Assignment :: All of the listing should be output exactly, apart from the pictures.

=== Begin Enclosure ===

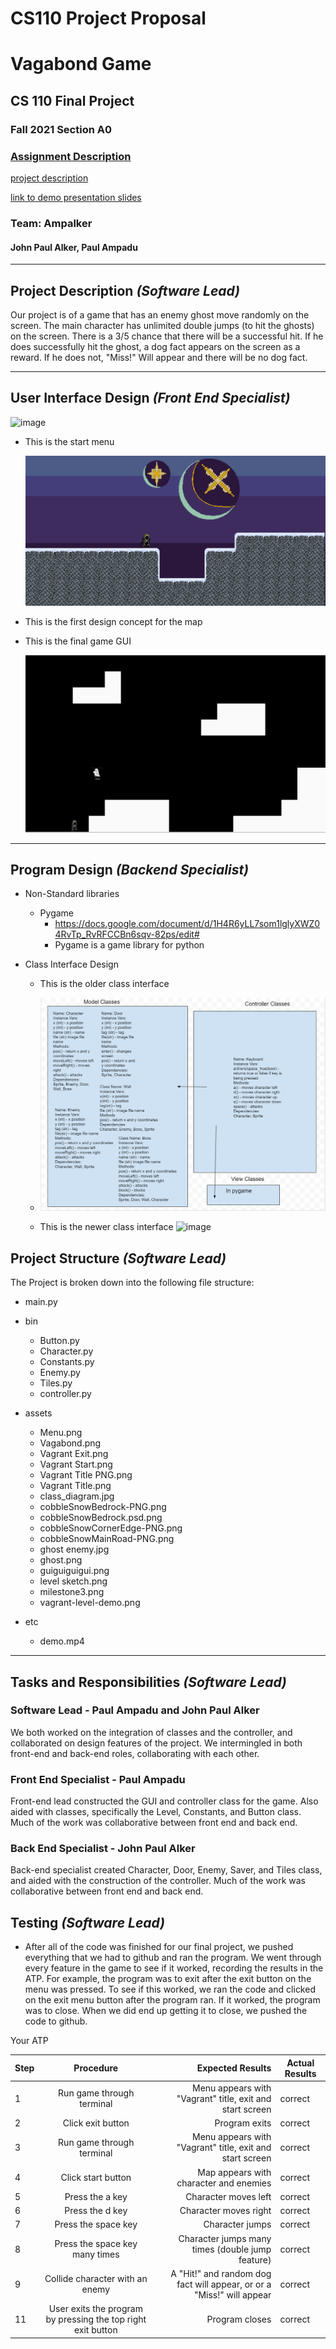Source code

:# CS110 Project Proposal
# Vagabond Game
## CS 110 Final Project
### Fall 2021 Section A0
### [Assignment Description](https://docs.google.com/document/d/1H4R6yLL7som1lglyXWZ04RvTp_RvRFCCBn6sqv-82ps/edit#)

[project description](https://docs.google.com/document/d/1H4R6yLL7som1lglyXWZ04RvTp_RvRFCCBn6sqv-82ps/edit#)

[link to demo presentation slides](https://docs.google.com/presentation/d/1oAw3T_M4SXxPpZiUHrMQwgNUH4la8D80np7toceEl-4/edit?usp=sharing)

### Team: Ampalker
#### John Paul Alker, Paul Ampadu

***

## Project Description *(Software Lead)*
Our project is of a game that has an enemy ghost move randomly on the screen. The main character has unlimited double jumps (to hit the ghosts) on the screen. There is a 3/5 chance that there will be a successful hit. If he does successfully hit the ghost, a dog fact appears on the screen as a reward. If he does not, "Miss!" Will appear and there will be no dog fact.

***    

## User Interface Design *(Front End Specialist)*

![image](https://user-images.githubusercontent.com/89813338/140586605-9adc09ef-7bd7-4390-bd09-4385bbdeb792.png)

* This is the start menu
   
   
   ![image](assets/vagrant-level-demo.png)

* This is the first design concept for the map


* This is the final game GUI


   ![image](assets/guiguiguigui.png)

***        

## Program Design *(Backend Specialist)*
* Non-Standard libraries
    * Pygame 
        * https://docs.google.com/document/d/1H4R6yLL7som1lglyXWZ04RvTp_RvRFCCBn6sqv-82ps/edit#
        * Pygame is a game library for python
* Class Interface Design

    * This is the older class interface
    * ![class diagram](assets/milestone3.png)


    * This is the newer class interface
    ![image](https://user-images.githubusercontent.com/89813338/145519100-6bd096a7-66b5-44e9-9cc8-1fb9670e7d5b.png)

## Project Structure *(Software Lead)*

The Project is broken down into the following file structure:
* main.py
* bin
    * Button.py
    * Character.py
    * Constants.py
    * Enemy.py
    * Tiles.py
    * controller.py
    
* assets
   * Menu.png
   * Vagabond.png
   * Vagrant Exit.png
   * Vagrant Start.png
   * Vagrant Title PNG.png
   * Vagrant Title.png
   * class_diagram.jpg
   * cobbleSnowBedrock-PNG.png
   * cobbleSnowBedrock.psd.png
   * cobbleSnowCornerEdge-PNG.png
   * cobbleSnowMainRoad-PNG.png
   * ghost enemy.jpg
   * ghost.png
   * guiguiguigui.png
   * level sketch.png
   * milestone3.png
   * vagrant-level-demo.png
   
   
   
* etc
    * demo.mp4

***

## Tasks and Responsibilities *(Software Lead)*

### Software Lead - Paul Ampadu and John Paul Alker

We both worked on the integration of classes and the controller, and collaborated on design features of the project. We intermingled in both front-end and back-end roles, collaborating with each other.

### Front End Specialist - Paul Ampadu

Front-end lead constructed the GUI and controller class for the game. Also aided with classes, specifically the Level, Constants, and Button class. Much of the work was collaborative between front end and back end. 

### Back End Specialist - John Paul Alker

Back-end specialist created Character, Door, Enemy, Saver, and Tiles class, and aided with the construction of the controller. Much of the work was collaborative between front end and back end. 

## Testing *(Software Lead)*
* After all of the code was finished for our final project, we pushed everything that we had to github and ran the program. We went through every feature in the game to see if it worked, recording the results in the ATP. For example, the program was to exit after the exit button on the menu was pressed. To see if this worked, we ran the code and clicked on the exit menu button after the program ran. If it worked, the program was to close. When we did end up getting it to close, we pushed the code to github. 

 Your ATP

| Step                  | Procedure     | Expected Results  | Actual Results |
| ----------------------|:-------------:| -----------------:| -------------- |
|  1  | Run game through terminal  | Menu appears with "Vagrant" title, exit and start screen  |     correct     |
|  2  | Click exit button  | Program exits |         correct        |
|  3  | Run game through terminal  | Menu appears with "Vagrant" title, exit and start screen  |     correct     |
|  4  | Click start button  | Map appears with character and enemies|         correct        |
|  5  | Press the a key  | Character moves left |         correct        |
|  6  | Press the d key  | Character moves right |        correct         |
|  7  | Press the space key  | Character jumps |         correct        |
|  8  | Press the space key many times | Character jumps many times (double jump feature) |        correct         |
|  9  | Collide character with an enemy | A "Hit!" and random dog fact will appear, or or a "Miss!" will appear |        correct         |
|  11  | User exits the program by pressing the top right exit button | Program closes |        correct         |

=== End Enclosure ===

Solution to the problem ::
Source code

:# CS110 Project Proposal
# Vagabond Game
## CS 110 Final Project
### Fall 2021 Section A0
### [Assignment Description](https://docs.google.com/document/d/1H4R6yLL7som1lglyXWZ04RvTp_RvRFCCBn6sqv-82ps/edit#)

[project description](https://docs.google.com/document/d/1H4R6yLL7som1lglyXWZ04RvTp_RvRFCCBn6sqv-82ps/edit#)

[link to demo presentation slides](https://docs.google.com/presentation/d/1oAw3T_M4SXxPpZiUHrMQwgNUH4la8D80np7toceEl-4/edit?usp=sharing)

### Team: Ampalker
#### John Paul Alker, Paul Ampadu

***

## Project Description *(Software Lead)*
Our project is of a game that has an enemy ghost move randomly on the screen. The main character has unlimited double jumps (to hit the ghosts) on the screen. There is a 3/5 chance that there will be a successful hit. If he does successfully hit the ghost, a dog fact appears on the screen as a reward. If he does not, "Miss!" Will appear and there will be no dog fact.

***    

## User Interface Design *(Front End Specialist)*

![image](https://user-images.githubusercontent.com/89813338/140586605-9adc09ef-7bd7-4390-bd09-4385bbdeb792.png)

* This is the start menu
   
   
   ![image](assets/vagrant-level-demo.png)

* This is the first design concept for the map


* This is the final game GUI


   ![image](assets/guiguiguigui.png)

***        

## Program Design *(Backend Specialist)*
* Non-Standard libraries
    * Pygame 
        * https://docs.google.com/document/d/1H4R6yLL7som1lglyXWZ04RvTp_RvRFCCBn6sqv-82ps/edit#
        * Pygame is a game library for python
* Class Interface Design

    * This is the older class interface
    * ![class diagram](assets/milestone3.png)


    * This is the newer class interface
    ![image](https://user-images.githubusercontent.com/89813338/145519100-6bd096a7-66b5-44e9-9cc8-1fb9670e7d5b.png)

## Project Structure *(Software Lead)*

The Project is broken down into the following file structure:
* main.py
* bin
    * Button.py
    * Character.py
    * Constants.py
    * Enemy.py
    * Tiles.py
    * controller.py
    
* assets
   * Menu.png
   * Vagabond.png
   * Vagrant Exit.png
   * Vagrant Start.png
   * Vagrant Title PNG.png
   * Vagrant Title.png
   * class_diagram.jpg
   * cobbleSnowBedrock-PNG.png
   * cobbleSnowBedrock.psd.png
   * cobbleSnowCornerEdge-PNG.png
   * cobbleSnowMainRoad-PNG.png
   * ghost enemy.jpg
   * ghost.png
   * guiguiguigui.png
   * level sketch.png
   * milestone3.png
   * vagrant-level-demo.png
   
   
   
* etc
    * demo.mp4

***

## Tasks and Responsibilities *(Software Lead)*

### Software Lead - Paul Ampadu and John Paul Alker

We both worked on the integration of classes and the controller, and collaborated on design features of the project. We intermingled in both front-end and back-end roles, collaborating with each other.

### Front End Specialist - Paul Ampadu

Front-end lead constructed the GUI and controller class for the game. Also aided with classes, specifically the Level, Constants, and Button class. Much of the work was collaborative between front end and back end. 

### Back End Specialist - John Paul Alker

Back-end specialist created Character, Door, Enemy, Saver, and Tiles class, and aided with the construction of the controller. Much of the work was collaborative between front end and back end. 

## Testing *(Software Lead)*
* After all of the code was finished for our final project, we pushed everything that we had to github and ran the program. We went through every feature in the game to see if it worked, recording the results in the ATP. For example, the program was to exit after the exit button on the menu was pressed. To see if this worked, we ran the code and clicked on the exit menu button after the program ran. If it worked, the program was to close. When we did end up getting it to close, we pushed the code to github. 

 Your ATP

| Step                  | Procedure     | Expected Results  | Actual Results |
| ----------------------|:-------------:| -----------------:| -------------- |
|  1  | Run game through terminal  | Menu appears with "Vagrant" title, exit and start screen  |     correct     |
|  2  | Click exit button  | Program exits |         correct        |
|  3  | Run game through terminal  | Menu appears with "Vagrant" title, exit and start screen  |     correct     |
|  4  | Click start button  | Map appears with character and enemies|         correct        |
|  5  | Press the a key  | Character moves left |         correct        |
|  6  | Press the d key  | Character moves right |        correct         |
|  7  | Press the space key  | Character jumps |         correct        |
|  8  | Press the space key many times | Character jumps many times (double jump feature) |        correct         |
|  9  | Collide character with an enemy | A "Hit!" and random dog fact will appear, or or a "Miss!" will appear |        correct         |
|  11  | User exits the program by pressing the top right exit button | Program closes |        correct         |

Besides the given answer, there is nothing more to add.